Mantan Menko Kemaritiman Rizal Ramli saat diskusi serial untuk edukasi pemilih dengan tema "Debat-Tak Debat: Utang Besar Buat Siapa? di Jakarta Convention Center, Senayan, Jakarta, Selasa (3/7/2018). Rizal Ramli mengungkapkan bahwa kondisi perekonomian Indonesia, khususnya masalah utang sedang dalam kondisi yang kurang sehat. Namun, pemerintah selalu mengelak dengan menyatakan bahwa utang Indonesia masih aman. Dan pemerintah selalu membandingkan rasio utang Indonesia lebih baik dengan negara lain seperti Amerika Serikat (AS) dan Jepang. Padahal, perbandingan tersebut tak sesuai untuk dilakukan. AKTUAL/Tino Oktaviano

Jakarta, Aktual.com – Begawan ekonomi Rizal Ramli menegaskan jika jurus Bank Indonesia (BI) tidak ampuh untuk menghambat laju dolar AS.

Rizal menyebut jika upaya Bank Indonesia dalam menaikkan bunga acuan untuk menekan keperkasaan nilai tukar dolar AS terhadap rupiah, masih terlampau kecil.

“Saya apresiasi Pak Perry (Perry Warjiyo, Gubernur BI), karena dia lebih antisipatif, dia cicil. Karena dia tahu sampai akhir minggu kemarin tekanan ke bawah. Menjelang tutup, Jumat kemarin dia naikkan 0,5% (50 bps). Dengan harapan obat ini cukup positif. Tapi ternyata, orang tidak percaya obat ini cukup,” kata Rizal di JCC Senayan, Jakarta, Selasa (3/7).

Bank Indonesia (BI) telah beberapa kali menaikkan suku bunga acuan. Yang terakhir, BI menaikan suku bunga acuannya hingga 50 basis poin (bps) pada pekan lalu.

Walau telah mengambil langkah responsif, namun rupiah tak kunjung menguat. Hari ini, dolar Amerika Serikat (AS) telah menembus level Rp 14.450.

Mantan Menko Kemaritiman Rizal Ramli yang dikenal sebagai Rajawali Ngepret pun ikut bicara mengenai kondisi nilai tukar ini. Dia mengatakan, sejatinya langkah BI yang dipimpin oleh Perry Warjiyo sudah cukup baik dalam memberikan respon pasar dengan menaikkan suku bunga acuannya.

Namun demikian, kata Rizal, upaya menaikkan suku bunga tersebut masih dirasa kurang ampuh untuk menjaga rupiah tetap stabil.

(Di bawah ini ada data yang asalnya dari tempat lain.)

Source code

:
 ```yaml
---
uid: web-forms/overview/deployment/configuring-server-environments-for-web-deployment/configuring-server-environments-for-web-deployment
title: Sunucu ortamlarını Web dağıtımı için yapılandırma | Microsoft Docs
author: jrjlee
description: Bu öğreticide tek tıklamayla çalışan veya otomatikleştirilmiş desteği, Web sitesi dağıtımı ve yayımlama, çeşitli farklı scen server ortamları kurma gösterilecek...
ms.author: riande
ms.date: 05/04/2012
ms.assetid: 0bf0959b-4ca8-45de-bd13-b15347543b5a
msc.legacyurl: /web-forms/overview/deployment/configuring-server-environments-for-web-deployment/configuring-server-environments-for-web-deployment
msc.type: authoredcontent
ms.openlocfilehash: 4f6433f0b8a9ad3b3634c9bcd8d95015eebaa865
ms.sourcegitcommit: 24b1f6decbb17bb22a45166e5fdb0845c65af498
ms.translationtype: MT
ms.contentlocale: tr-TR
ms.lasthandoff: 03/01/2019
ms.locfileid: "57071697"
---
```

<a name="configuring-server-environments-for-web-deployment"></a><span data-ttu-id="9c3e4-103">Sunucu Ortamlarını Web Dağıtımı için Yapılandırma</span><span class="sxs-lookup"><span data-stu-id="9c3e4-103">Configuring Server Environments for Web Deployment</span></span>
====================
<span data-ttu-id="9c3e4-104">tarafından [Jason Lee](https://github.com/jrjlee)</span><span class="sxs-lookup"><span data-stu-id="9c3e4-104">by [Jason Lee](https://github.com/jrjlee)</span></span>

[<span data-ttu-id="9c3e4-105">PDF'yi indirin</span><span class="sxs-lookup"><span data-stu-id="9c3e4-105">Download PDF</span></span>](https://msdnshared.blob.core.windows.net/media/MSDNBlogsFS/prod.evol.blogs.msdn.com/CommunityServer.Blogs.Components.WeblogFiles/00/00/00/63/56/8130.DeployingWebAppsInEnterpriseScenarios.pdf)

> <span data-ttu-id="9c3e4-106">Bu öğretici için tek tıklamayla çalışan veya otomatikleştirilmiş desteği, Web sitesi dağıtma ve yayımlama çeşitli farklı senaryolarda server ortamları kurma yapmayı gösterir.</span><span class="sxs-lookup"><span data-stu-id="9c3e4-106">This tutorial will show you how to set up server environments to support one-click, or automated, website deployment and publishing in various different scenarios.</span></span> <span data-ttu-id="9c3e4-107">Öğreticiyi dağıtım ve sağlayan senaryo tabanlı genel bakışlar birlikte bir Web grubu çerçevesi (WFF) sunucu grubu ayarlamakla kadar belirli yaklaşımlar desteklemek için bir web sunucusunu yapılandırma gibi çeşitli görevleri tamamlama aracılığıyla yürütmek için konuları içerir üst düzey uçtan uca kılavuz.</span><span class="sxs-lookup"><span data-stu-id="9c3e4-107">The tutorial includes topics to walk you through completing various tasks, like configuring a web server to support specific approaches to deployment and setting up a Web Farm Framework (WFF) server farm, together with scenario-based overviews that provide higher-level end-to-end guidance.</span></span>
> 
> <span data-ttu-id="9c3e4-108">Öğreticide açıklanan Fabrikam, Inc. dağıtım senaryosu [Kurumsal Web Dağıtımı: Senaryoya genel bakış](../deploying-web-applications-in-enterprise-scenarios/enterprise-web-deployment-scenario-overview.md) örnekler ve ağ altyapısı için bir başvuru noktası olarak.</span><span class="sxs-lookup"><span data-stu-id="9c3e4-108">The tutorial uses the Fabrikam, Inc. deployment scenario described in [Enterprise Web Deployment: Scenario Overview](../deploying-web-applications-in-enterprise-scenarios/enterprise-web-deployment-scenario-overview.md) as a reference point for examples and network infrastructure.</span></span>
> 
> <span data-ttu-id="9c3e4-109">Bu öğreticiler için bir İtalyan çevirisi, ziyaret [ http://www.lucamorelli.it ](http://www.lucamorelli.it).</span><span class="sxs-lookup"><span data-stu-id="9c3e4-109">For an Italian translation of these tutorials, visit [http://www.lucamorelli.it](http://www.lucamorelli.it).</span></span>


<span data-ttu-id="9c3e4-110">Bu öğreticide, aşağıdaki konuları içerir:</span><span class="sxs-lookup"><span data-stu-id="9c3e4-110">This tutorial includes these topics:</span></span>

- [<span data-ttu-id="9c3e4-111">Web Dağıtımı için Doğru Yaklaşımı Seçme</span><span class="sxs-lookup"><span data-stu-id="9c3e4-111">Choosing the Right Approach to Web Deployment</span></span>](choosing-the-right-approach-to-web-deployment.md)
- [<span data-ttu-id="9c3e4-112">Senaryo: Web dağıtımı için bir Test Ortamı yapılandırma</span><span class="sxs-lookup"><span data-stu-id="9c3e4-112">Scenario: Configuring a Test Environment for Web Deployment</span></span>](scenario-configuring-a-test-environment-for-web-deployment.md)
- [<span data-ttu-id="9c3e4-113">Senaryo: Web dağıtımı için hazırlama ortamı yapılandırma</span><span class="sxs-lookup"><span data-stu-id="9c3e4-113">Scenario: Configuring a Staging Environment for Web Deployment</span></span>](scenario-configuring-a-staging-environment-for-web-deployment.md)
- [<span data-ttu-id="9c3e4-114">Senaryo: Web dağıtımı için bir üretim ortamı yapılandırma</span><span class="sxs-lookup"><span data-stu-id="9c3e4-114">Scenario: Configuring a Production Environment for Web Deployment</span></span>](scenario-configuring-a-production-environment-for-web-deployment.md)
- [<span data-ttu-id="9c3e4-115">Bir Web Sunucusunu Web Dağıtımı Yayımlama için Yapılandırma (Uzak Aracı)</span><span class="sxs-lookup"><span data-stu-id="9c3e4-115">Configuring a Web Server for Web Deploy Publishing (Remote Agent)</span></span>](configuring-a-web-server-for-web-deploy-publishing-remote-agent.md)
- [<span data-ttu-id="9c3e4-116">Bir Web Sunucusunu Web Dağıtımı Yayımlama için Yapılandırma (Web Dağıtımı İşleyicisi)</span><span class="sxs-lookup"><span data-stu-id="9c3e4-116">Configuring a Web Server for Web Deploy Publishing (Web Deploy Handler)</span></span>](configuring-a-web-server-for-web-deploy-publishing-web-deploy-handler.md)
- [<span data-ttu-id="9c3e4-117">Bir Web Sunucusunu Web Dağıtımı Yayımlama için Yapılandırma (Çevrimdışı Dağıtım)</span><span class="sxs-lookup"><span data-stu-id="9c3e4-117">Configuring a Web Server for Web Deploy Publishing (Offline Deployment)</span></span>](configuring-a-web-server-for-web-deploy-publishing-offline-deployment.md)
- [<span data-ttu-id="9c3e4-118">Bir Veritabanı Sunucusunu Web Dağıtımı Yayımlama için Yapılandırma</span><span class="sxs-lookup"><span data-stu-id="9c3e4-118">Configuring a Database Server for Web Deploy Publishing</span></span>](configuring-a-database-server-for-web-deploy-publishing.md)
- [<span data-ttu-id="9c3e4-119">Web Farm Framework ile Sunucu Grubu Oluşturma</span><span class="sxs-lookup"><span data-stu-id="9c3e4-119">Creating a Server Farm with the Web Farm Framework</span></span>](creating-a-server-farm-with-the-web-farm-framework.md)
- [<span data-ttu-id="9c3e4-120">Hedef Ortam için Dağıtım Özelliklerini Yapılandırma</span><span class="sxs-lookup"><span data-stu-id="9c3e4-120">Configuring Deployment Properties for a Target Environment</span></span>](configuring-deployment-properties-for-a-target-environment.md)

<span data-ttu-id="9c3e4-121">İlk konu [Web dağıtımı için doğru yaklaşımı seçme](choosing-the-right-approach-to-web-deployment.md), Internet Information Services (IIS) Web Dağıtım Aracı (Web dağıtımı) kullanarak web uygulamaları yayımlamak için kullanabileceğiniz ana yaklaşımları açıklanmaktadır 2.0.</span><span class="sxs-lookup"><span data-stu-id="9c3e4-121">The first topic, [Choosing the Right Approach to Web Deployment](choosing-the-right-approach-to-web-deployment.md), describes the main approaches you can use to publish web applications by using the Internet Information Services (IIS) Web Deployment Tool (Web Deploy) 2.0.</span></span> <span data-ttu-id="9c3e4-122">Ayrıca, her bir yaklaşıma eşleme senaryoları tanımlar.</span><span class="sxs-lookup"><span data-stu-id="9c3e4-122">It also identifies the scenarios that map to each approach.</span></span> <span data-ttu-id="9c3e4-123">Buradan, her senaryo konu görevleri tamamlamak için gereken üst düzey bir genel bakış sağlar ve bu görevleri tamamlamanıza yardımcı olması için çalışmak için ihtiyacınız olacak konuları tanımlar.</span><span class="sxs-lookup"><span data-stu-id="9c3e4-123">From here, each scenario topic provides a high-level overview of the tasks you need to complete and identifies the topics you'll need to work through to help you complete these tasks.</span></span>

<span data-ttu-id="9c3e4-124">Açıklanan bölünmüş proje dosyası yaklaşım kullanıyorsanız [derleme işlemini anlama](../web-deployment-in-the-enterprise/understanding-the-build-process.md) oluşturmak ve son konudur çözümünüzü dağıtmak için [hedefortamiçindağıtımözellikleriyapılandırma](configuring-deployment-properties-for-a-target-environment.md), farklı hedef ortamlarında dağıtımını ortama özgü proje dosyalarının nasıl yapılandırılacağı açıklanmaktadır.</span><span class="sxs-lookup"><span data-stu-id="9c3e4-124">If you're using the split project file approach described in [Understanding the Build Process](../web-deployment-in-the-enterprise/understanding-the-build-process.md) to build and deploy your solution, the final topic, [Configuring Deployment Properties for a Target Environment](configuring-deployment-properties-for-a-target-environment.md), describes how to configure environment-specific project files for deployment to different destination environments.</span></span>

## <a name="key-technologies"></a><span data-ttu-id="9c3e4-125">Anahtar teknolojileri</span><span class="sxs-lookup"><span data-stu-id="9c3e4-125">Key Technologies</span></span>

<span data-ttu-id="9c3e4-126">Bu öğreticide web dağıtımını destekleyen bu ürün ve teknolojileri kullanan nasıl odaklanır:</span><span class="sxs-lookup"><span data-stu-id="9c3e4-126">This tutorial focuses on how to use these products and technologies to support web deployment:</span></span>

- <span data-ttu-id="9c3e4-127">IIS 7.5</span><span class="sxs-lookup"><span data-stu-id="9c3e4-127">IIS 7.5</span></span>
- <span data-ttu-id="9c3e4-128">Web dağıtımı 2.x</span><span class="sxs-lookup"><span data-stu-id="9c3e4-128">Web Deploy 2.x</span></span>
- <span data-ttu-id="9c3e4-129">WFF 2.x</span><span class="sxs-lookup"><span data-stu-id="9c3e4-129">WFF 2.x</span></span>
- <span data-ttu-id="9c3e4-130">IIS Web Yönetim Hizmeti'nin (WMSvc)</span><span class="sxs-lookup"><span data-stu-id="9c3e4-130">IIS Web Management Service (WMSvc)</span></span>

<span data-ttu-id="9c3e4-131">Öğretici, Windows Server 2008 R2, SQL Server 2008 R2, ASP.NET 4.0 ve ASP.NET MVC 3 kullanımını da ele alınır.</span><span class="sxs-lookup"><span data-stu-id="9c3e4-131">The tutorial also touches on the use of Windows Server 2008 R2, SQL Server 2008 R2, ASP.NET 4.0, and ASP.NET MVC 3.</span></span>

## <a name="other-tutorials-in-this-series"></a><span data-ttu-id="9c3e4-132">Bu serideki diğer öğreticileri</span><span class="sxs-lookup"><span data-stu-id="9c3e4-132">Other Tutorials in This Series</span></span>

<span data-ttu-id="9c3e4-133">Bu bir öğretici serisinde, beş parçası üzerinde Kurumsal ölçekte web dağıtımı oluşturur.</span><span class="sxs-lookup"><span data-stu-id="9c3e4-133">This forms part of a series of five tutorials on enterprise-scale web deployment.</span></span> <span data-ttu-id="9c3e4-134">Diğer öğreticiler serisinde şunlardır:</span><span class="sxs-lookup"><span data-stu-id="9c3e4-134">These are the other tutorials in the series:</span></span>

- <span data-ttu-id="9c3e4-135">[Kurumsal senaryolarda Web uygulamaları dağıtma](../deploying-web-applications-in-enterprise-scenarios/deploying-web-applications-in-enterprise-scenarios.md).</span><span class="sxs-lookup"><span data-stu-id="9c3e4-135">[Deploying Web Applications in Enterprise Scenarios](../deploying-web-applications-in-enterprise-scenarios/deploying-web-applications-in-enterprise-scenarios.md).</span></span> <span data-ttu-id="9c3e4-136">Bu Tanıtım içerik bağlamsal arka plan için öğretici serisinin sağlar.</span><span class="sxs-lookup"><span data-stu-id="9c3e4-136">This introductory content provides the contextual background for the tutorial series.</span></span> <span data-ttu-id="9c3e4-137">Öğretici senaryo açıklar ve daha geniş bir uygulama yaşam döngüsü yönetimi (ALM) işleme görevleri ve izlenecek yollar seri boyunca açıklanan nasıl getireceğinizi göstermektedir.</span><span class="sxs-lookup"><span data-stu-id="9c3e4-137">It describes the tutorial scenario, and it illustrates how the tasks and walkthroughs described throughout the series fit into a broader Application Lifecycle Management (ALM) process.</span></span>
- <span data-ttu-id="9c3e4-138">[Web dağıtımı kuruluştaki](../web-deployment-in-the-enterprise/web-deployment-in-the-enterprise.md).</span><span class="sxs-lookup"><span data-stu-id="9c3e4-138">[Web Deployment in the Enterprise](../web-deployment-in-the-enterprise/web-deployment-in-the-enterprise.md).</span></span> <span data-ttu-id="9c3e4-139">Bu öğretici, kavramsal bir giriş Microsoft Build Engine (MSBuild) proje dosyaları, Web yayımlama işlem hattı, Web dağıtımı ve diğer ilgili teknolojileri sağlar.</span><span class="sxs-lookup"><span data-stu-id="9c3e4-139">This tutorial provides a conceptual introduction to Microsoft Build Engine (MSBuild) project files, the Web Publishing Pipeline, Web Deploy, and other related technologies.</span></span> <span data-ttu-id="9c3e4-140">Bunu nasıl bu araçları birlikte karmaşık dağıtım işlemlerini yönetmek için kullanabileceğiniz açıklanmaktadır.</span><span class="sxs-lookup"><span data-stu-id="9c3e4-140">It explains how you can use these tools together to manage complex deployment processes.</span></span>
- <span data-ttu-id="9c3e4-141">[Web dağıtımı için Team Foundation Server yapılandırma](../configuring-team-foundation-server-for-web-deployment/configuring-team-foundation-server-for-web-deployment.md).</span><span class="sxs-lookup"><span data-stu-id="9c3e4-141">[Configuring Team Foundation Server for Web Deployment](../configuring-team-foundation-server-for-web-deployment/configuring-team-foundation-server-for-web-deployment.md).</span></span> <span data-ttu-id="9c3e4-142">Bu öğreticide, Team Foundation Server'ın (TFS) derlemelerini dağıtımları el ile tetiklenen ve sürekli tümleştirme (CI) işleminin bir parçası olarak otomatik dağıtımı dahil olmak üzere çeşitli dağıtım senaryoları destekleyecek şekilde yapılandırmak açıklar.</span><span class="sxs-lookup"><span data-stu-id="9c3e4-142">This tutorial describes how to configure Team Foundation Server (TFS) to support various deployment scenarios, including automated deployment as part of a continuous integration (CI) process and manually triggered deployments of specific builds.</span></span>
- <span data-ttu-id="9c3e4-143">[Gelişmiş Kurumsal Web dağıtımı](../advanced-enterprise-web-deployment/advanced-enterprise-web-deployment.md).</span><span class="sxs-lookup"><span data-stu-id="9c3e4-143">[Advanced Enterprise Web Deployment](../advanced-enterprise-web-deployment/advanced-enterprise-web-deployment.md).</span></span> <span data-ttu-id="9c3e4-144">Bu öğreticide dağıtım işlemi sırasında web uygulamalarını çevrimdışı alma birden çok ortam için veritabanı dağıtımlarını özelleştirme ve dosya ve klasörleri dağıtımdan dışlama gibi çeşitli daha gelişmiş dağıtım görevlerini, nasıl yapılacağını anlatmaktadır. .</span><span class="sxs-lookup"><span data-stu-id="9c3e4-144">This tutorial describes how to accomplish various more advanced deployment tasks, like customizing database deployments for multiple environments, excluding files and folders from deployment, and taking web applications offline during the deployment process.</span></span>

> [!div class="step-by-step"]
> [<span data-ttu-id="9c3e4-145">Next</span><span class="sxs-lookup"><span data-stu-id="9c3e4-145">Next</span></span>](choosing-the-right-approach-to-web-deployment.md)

Menurutnya, BI dalam menghadapi kondisi ini maka BI harus menaikkan suku bunga acuannya hingga mencapai 300-400 bps (3-4%). Dengan begitu, maka rupiah bisa mengalami penguatan terhadap dolar AS.

“Hitungan kami, obatnya itu 3-4%. ‘Obat’ nya lebih jelas, bisa dicicil,” kata dia.

Walau begitu, Rizal menambahkan, ada sejumlah risiko yang dihadapi bila BI menaikan suku bunganya terlalu tinggi. Mulai dari potensi peningkatan kredit macet, hingga mempengaruhi kondisi pertumbuhan ekonomi.

“Itu membuat ekonomi kita seperti film Warkop, maju kena mundur kena. Kenapa seperti itu? Fundamental ekonomi kita tidak kuat, seperti yang dikatakan pejabat-pejabat kita. Pejabat ini ngomong kata-kata, kualitatif,” tuturnya.